__Listed entries__:
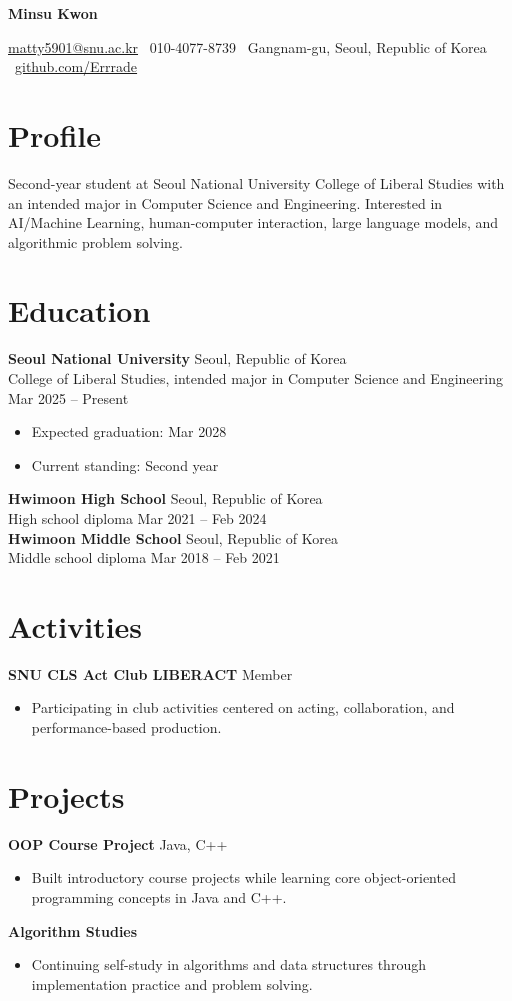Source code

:\documentclass[11pt]{article}
\newcommand{\cvheader}[1]{
  {\fontsize{22}{24}\selectfont\bfseries #1}\par
}
\newcommand{\educationentry}[4]{
  \textbf{#1} \hfill #2 \\
  #3 \hfill #4 \\
}
\begin{document}
\cvheader{Minsu Kwon}
\href{mailto:matty5901@snu.ac.kr}{matty5901@snu.ac.kr} \textbar\ 010-4077-8739 \textbar\ Gangnam-gu, Seoul, Republic of Korea \textbar\ \href{https://github.com/Errrade}{github.com/Errrade}

\section*{Profile}
Second-year student at Seoul National University College of Liberal Studies with an intended major in Computer Science and Engineering. Interested in AI/Machine Learning, human-computer interaction, large language models, and algorithmic problem solving.

\section*{Education}
\educationentry{Seoul National University}{Seoul, Republic of Korea}{College of Liberal Studies, intended major in Computer Science and Engineering}{Mar 2025 -- Present}
\begin{itemize}
  \item Expected graduation: Mar 2028
  \item Current standing: Second year
\end{itemize}

\educationentry{Hwimoon High School}{Seoul, Republic of Korea}{High school diploma}{Mar 2021 -- Feb 2024}

\educationentry{Hwimoon Middle School}{Seoul, Republic of Korea}{Middle school diploma}{Mar 2018 -- Feb 2021}

\section*{Activities}
\textbf{SNU CLS Act Club LIBERACT} \hfill Member
\begin{itemize}
  \item Participating in club activities centered on acting, collaboration, and performance-based production.
\end{itemize}

\section*{Projects}
\textbf{OOP Course Project} \hfill Java, C++
\begin{itemize}
  \item Built introductory course projects while learning core object-oriented programming concepts in Java and C++.
\end{itemize}

\textbf{Algorithm Studies}
\begin{itemize}
  \item Continuing self-study in algorithms and data structures through implementation practice and problem solving.
\end{itemize}
\end{document}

__Try it__:
Go through the entries and copy every line with "Hwimoon".

__Exercise solution__:
\educationentry{Hwimoon High School}{Seoul, Republic of Korea}{High school diploma}{Mar 2021 -- Feb 2024}
\educationentry{Hwimoon Middle School}{Seoul, Republic of Korea}{Middle school diploma}{Mar 2018 -- Feb 2021}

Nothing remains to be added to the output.